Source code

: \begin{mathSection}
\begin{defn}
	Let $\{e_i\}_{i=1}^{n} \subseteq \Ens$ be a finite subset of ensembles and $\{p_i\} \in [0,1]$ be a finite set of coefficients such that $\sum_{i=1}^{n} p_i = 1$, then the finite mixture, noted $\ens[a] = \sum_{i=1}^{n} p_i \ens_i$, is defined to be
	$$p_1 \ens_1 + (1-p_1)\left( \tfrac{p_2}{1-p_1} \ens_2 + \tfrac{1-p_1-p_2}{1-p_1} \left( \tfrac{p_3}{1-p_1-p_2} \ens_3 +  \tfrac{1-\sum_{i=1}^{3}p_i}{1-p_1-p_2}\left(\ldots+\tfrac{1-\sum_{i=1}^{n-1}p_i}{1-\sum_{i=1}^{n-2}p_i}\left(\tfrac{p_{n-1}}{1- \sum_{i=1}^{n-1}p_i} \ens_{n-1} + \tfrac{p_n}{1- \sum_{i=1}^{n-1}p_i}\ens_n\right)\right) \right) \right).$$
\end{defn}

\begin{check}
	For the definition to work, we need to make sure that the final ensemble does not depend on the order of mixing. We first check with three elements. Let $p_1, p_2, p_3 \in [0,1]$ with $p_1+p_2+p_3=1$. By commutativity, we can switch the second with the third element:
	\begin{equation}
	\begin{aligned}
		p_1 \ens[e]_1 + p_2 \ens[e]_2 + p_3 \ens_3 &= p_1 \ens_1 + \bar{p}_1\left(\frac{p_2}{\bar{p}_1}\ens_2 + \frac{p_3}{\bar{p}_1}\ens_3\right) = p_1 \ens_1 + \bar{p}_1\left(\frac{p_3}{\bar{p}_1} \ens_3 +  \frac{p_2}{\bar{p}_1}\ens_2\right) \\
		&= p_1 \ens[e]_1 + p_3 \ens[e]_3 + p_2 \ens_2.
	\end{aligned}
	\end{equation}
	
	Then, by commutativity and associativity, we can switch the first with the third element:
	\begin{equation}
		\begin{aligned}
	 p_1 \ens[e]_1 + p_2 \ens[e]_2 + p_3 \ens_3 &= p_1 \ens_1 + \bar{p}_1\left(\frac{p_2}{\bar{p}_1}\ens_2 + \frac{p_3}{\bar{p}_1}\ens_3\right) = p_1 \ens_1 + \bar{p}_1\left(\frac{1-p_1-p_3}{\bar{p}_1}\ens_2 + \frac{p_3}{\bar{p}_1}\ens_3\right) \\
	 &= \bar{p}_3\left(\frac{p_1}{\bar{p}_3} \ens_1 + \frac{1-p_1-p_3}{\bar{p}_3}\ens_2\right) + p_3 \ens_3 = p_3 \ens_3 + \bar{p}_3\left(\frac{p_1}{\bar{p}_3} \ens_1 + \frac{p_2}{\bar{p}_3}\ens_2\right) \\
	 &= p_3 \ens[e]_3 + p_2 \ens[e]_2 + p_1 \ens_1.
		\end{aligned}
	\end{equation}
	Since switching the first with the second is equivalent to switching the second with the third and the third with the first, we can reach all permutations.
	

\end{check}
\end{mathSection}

-*-

**AIM OF THE TASK**
Copy out the lines of the data where the word "check" can be found.

**WRITTEN RESPONSE**
\begin{check}
	For the definition to work, we need to make sure that the final ensemble does not depend on the order of mixing. We first check with three elements. Let $p_1, p_2, p_3 \in [0,1]$ with $p_1+p_2+p_3=1$. By commutativity, we can switch the second with the third element:
\end{check}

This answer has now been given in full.